Search the data for the string "Then" and extract every line where it appears.

> _Supplied entries_
————
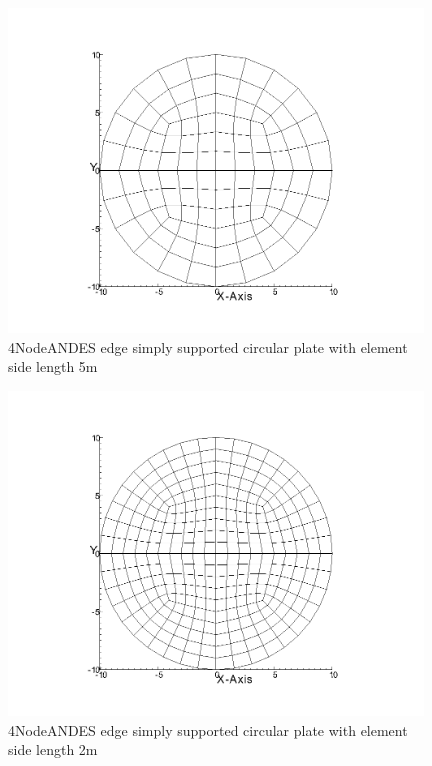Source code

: \documentclass[fleqn,11pt,letter]{article}
\begin{document}
\newpage

\begin{figure}[H]
  \centering
  \includegraphics[width=11cm]{../Figure_files/4NodeANDES/circular_plate2.png}
  \caption{4NodeANDES edge simply supported circular plate with element side length 5m }
  \label{fig 4NodeANDES edges simply supported circular plate with element side length 5m }
\end{figure}


\begin{figure}[H]
  \centering
  \includegraphics[width=11cm]{../Figure_files/4NodeANDES/circular_plate3.png}
  \caption{4NodeANDES edge simply supported circular plate with element side length 2m }
  \label{fig 4NodeANDES edges simply supported circular plate with element side length 2m }
\end{figure}

\newpage
\end{document}
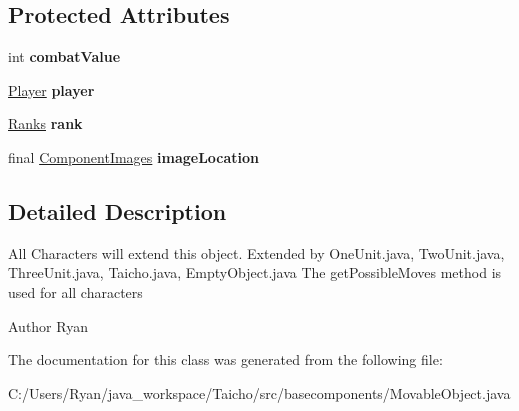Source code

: \subsection*{Protected Attributes}
\begin{DoxyCompactItemize}
\item 
\hypertarget{classbasecomponents_1_1_movable_object_a24f258d9b80495c1fa4b83b9f0ed7023}{int {\bfseries combat\-Value}}\label{classbasecomponents_1_1_movable_object_a24f258d9b80495c1fa4b83b9f0ed7023}

\item 
\hypertarget{classbasecomponents_1_1_movable_object_a38646dc8af832c7b451d5d6fa0b4bc05}{\hyperlink{enumenums_1_1_player}{Player} {\bfseries player}}\label{classbasecomponents_1_1_movable_object_a38646dc8af832c7b451d5d6fa0b4bc05}

\item 
\hypertarget{classbasecomponents_1_1_movable_object_aee5fbab383cbb05bd3ec6c679f363997}{\hyperlink{enumenums_1_1_ranks}{Ranks} {\bfseries rank}}\label{classbasecomponents_1_1_movable_object_aee5fbab383cbb05bd3ec6c679f363997}

\item 
\hypertarget{classbasecomponents_1_1_movable_object_a563bee40670d7e6b46afab99bce847ee}{final \hyperlink{enumenums_1_1_component_images}{Component\-Images} {\bfseries image\-Location}}\label{classbasecomponents_1_1_movable_object_a563bee40670d7e6b46afab99bce847ee}

\end{DoxyCompactItemize}


\subsection{Detailed Description}
All Characters will extend this object. Extended by One\-Unit.\-java, Two\-Unit.\-java, Three\-Unit.\-java, Taicho.\-java, Empty\-Object.\-java The get\-Possible\-Moves method is used for all characters \begin{DoxyAuthor}{Author}
Ryan 
\end{DoxyAuthor}


The documentation for this class was generated from the following file\-:\begin{DoxyCompactItemize}
\item 
C\-:/\-Users/\-Ryan/java\-\_\-workspace/\-Taicho/src/basecomponents/Movable\-Object.\-java\end{DoxyCompactItemize}
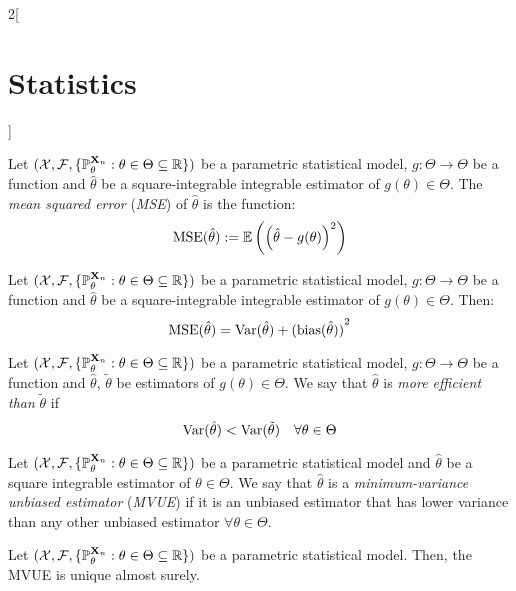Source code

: \documentclass[../../../main_math.tex]{subfiles}
\begin{document}
\begin{multicols}{2}[\section{Statistics}]
\begin{definition}
    Let $(\mathcal{X},\mathcal{F},\{\mathbb{P}_{\theta}^{\boldsymbol{\mathrm{X}}_n}:{\theta}\in\Theta\subseteq \mathbb{R}\})$ be a parametric statistical model, $g:\Theta\rightarrow\Theta$ be a function and ${\hat\theta}$ be a square-integrable integrable estimator of $g({\theta})\in\Theta$. The \emph{mean squared error} (\emph{MSE}) of ${\hat\theta}$ is the function: $$\operatorname{MSE}({\hat\theta}):=\mathbb{E}\left({\left({\hat\theta}-g({\theta})\right)}^2\right)$$
  \end{definition}
  \begin{proposition}
    Let $(\mathcal{X},\mathcal{F},\{\mathbb{P}_{\theta}^{\boldsymbol{\mathrm{X}}_n}:{\theta}\in\Theta\subseteq \mathbb{R}\})$ be a parametric statistical model, $g:\Theta\rightarrow\Theta$ be a function and ${\hat\theta}$ be a square-integrable integrable estimator of $g({\theta})\in\Theta$. Then: $$\operatorname{MSE}({\hat\theta})=\mathrm{Var}({\hat\theta})+{(\operatorname{bias}({\hat\theta}))}^2$$
  \end{proposition}
  \begin{definition}
    Let $(\mathcal{X},\mathcal{F},\{\mathbb{P}_{\theta}^{\boldsymbol{\mathrm{X}}_n}:{\theta}\in\Theta\subseteq \mathbb{R}\})$ be a parametric statistical model, $g:\Theta\rightarrow\Theta$ be a function and ${\hat\theta}$, ${\tilde\theta}$ be estimators of $g({\theta})\in\Theta$. We say that ${\hat\theta}$ is \emph{more efficient than} ${\tilde\theta}$ if $$\mathrm{Var}{({\hat\theta})}<\mathrm{Var}{({\tilde\theta})}\quad\forall{\theta}\in\Theta$$
  \end{definition}
  \begin{definition}
    Let $(\mathcal{X},\mathcal{F},\{\mathbb{P}_{\theta}^{\boldsymbol{\mathrm{X}}_n}:{\theta}\in\Theta\subseteq \mathbb{R}\})$ be a parametric statistical model and ${\hat\theta}$ be a square integrable estimator of ${\theta}\in\Theta$. We say that ${\hat\theta}$ is a \emph{minimum-variance unbiased estimator} (\emph{MVUE}) if it is an unbiased estimator that has lower variance than any other unbiased estimator $\forall {\theta}\in\Theta$.
  \end{definition}
  \begin{proposition}
    Let $(\mathcal{X},\mathcal{F},\{\mathbb{P}_{\theta}^{\boldsymbol{\mathrm{X}}_n}:{\theta}\in\Theta\subseteq \mathbb{R}\})$ be a parametric statistical model. Then, the MVUE is unique almost surely.
  \end{proposition}

\end{multicols}
\end{document}

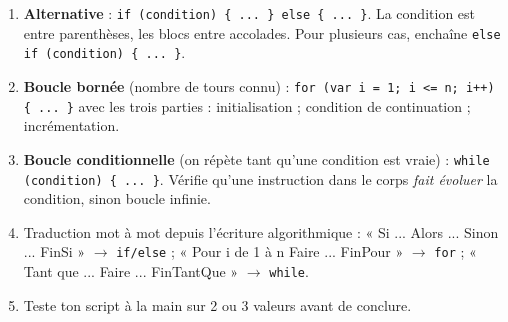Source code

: \documentclass[11pt]{article}
\newcommand{\cle}[1]{{\popxbold\color{popdark}#1}}
\begin{document}
\begin{methode}
\begin{enumerate}
  \item \textbf{Alternative} : \texttt{if (condition) \{ ... \} else \{ ... \}}. La condition est entre \cle{parenthèses}, les blocs entre \cle{accolades}. Pour plusieurs cas, enchaîne \texttt{else if (condition) \{ ... \}}.
  \item \textbf{Boucle bornée} (nombre de tours connu) : \texttt{for (var i = 1; i <= n; i++) \{ ... \}} avec les trois parties : initialisation ; condition de continuation ; incrémentation.
  \item \textbf{Boucle conditionnelle} (on répète tant qu'une condition est vraie) : \texttt{while (condition) \{ ... \}}. Vérifie qu'une instruction dans le corps \emph{fait évoluer} la condition, sinon boucle infinie.
  \item Traduction mot à mot depuis l'écriture algorithmique : « Si ... Alors ... Sinon ... FinSi » $\rightarrow$ \texttt{if/else} ; « Pour i de 1 à n Faire ... FinPour » $\rightarrow$ \texttt{for} ; « Tant que ... Faire ... FinTantQue » $\rightarrow$ \texttt{while}.
  \item Teste ton script à la main sur 2 ou 3 valeurs avant de conclure.
\end{enumerate}
\end{methode}
\end{document}
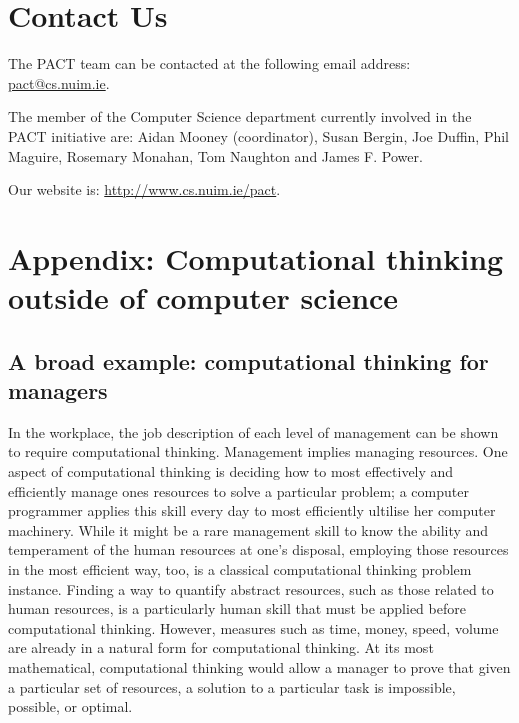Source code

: \documentclass[a4paper]{article}
\begin{document}
\section{Contact Us} \label{Sect:ContactUs}
The PACT team can be contacted at the following email address: \url{pact@cs.nuim.ie}.

The member of the Computer Science department currently involved in the PACT initiative are:
Aidan Mooney (coordinator),
Susan Bergin,
Joe Duffin,
Phil Maguire,
Rosemary Monahan,
Tom Naughton and
James F. Power. 

Our website is: \url{http://www.cs.nuim.ie/pact}.





\appendix

\newpage

\section{Appendix: Computational thinking outside of computer science}\label{apx:CTOutside}

\subsection{A broad example: computational thinking for managers}

In the workplace, the job description of each level of management can be shown to require computational thinking.
Management implies managing resources.
One aspect of computational thinking is deciding how to most effectively and efficiently manage ones resources to solve a particular problem; a computer programmer applies this skill every day to most efficiently ultilise her computer machinery.
While it might be a rare management skill to know the ability and temperament of the human resources at one's disposal, employing those resources in the most efficient way, too, is a classical computational thinking problem instance.
Finding a way to quantify abstract resources, such as those related to human resources, is a particularly human skill that must be applied before computational thinking.
However, measures such as time, money, speed, volume are already in a natural form for computational thinking.
At its most mathematical, computational thinking would allow a manager to prove that given a particular set of resources, a solution to a particular task is impossible, possible, or optimal.

\end{document}
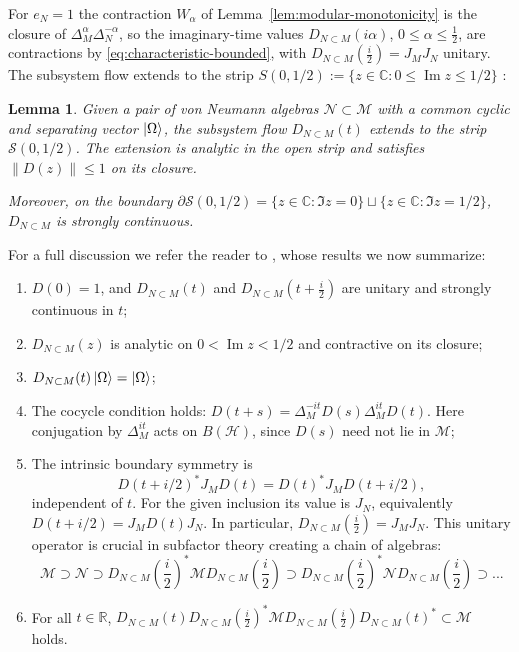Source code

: \documentclass[a4paper,11pt]{article}
\newtheorem{lemma}[theorem]{Lemma}
\theoremstyle{definition}
\newcommand{\mH}{\mathcal{H}}
\begin{document}
For $e_N=1$ the contraction $W_\alpha$ of Lemma~\ref{lem:modular-monotonicity} is the closure of $\Delta_M^{\alpha}\Delta_N^{-\alpha}$, so the imaginary-time values $D_{N\subset M}(i\alpha)$, $0\le\alpha\le\tfrac12$, are contractions by \eqref{eq:characteristic-bounded}, with $D_{N\subset M}(\tfrac i2)=J_MJ_N$ unitary. The subsystem flow extends to the strip $S(0,1/2):=\{z\in\mathbb C:0\leq\operatorname{Im}z\leq1/2\}$ \cite{revolutionizing}:
\begin{lemma}
    Given a pair of von Neumann algebras $\mathcal N\subset\mathcal M$ with a common cyclic and separating vector $\ket{\Omega}$, the subsystem flow $D_{N\subset M}(t)$ extends to the strip $\mathcal{S}(0,1/2)$. The extension is analytic in the open strip and satisfies $\|D(z)\|\leq1$ on its closure.

    Moreover, on the boundary $\partial\mathcal{S}(0,1/2) = \{z\in\mathbb{C}:\Im{z} = 0\}\sqcup\{z\in\mathbb{C}:\Im{z} = 1/2\}$, $D_{N\subset M}$ is strongly continuous.
\end{lemma}
For a full discussion we refer the reader to \cite{revolutionizing}, whose results we now summarize:
\begin{enumerate}
    \item $D(0)=1$, and $D_{N\subset M}(t)$ and $D_{N\subset M}(t +\frac{i}{2})$ are unitary and strongly continuous in $t$;
    \item $D_{N\subset M}(z)$ is analytic on $0<\operatorname{Im}z<1/2$ and contractive on its closure;
    \item $D_{N\subset M}(t)\ket{\Omega} = \ket{\Omega}$;
    \item The cocycle condition holds: $D(t+s)=\Delta_M^{-it}D(s)\Delta_M^{it}D(t)$. Here conjugation by $\Delta_M^{it}$ acts on $B(\mH)$, since $D(s)$ need not lie in $\mathcal M$;
    \item The intrinsic boundary symmetry is
    \[
     D(t+i/2)^*J_M D(t)=D(t)^*J_M D(t+i/2),
    \]
    independent of $t$. For the given inclusion its value is $J_N$, equivalently
    $D(t+i/2)=J_M D(t)J_N$. In particular, $D_{N\subset M}(\frac{i}{2}) = J_MJ_N$. This unitary operator is crucial in subfactor theory creating a chain of algebras:
    \begin{equation}
        \mathcal M\supset\mathcal N\supset D_{N\subset M}(\frac{i}{2})^*\mathcal MD_{N\subset M}(\frac{i}{2})\supset D_{N\subset M}(\frac{i}{2})^*\mathcal ND_{N\subset M}(\frac{i}{2})\supset...
    \end{equation}
    \item For all $t\in\mathbb{R}$, $D_{N\subset M}(t)D_{N\subset M}(\frac{i}{2})^*\mathcal MD_{N\subset M}(\frac{i}{2})D_{N\subset M}(t)^*\subset\mathcal M$ holds.
\end{enumerate}
\end{document}
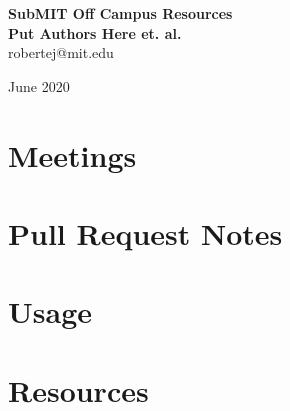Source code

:\documentclass[oneside]{book}
\begin{document}
\begin{titlepage}
\begin{center}
 {\huge\bfseries SubMIT Off Campus Resources\\}
 \vspace{1.5cm}
 {\Large\bfseries Put Authors Here et. al.}\\[5pt]
 robertej@mit.edu\\[14pt]
 \vspace{2cm}


 \vfill

 \vfill
{June 2020}
\end{center}
\end{titlepage}

\tableofcontents

\chapter{Meetings}
    
    
%    
    
%        

\chapter{Pull Request Notes}
    

\chapter{Usage}
    
    
\chapter{Resources}
    
    
    
\end{document}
————
> _Exercise output_
    Let $(\mathcal{X},\mathcal{F},\{\mathbb{P}_{\theta}^{\boldsymbol{\mathrm{X}}_n}:{\theta}\in\Theta\subseteq \mathbb{R}\})$ be a parametric statistical model, $g:\Theta\rightarrow\Theta$ be a function and ${\hat\theta}$ be a square-integrable integrable estimator of $g({\theta})\in\Theta$. Then: $$\operatorname{MSE}({\hat\theta})=\mathrm{Var}({\hat\theta})+{(\operatorname{bias}({\hat\theta}))}^2$$
    Let $(\mathcal{X},\mathcal{F},\{\mathbb{P}_{\theta}^{\boldsymbol{\mathrm{X}}_n}:{\theta}\in\Theta\subseteq \mathbb{R}\})$ be a parametric statistical model. Then, the MVUE is unique almost surely.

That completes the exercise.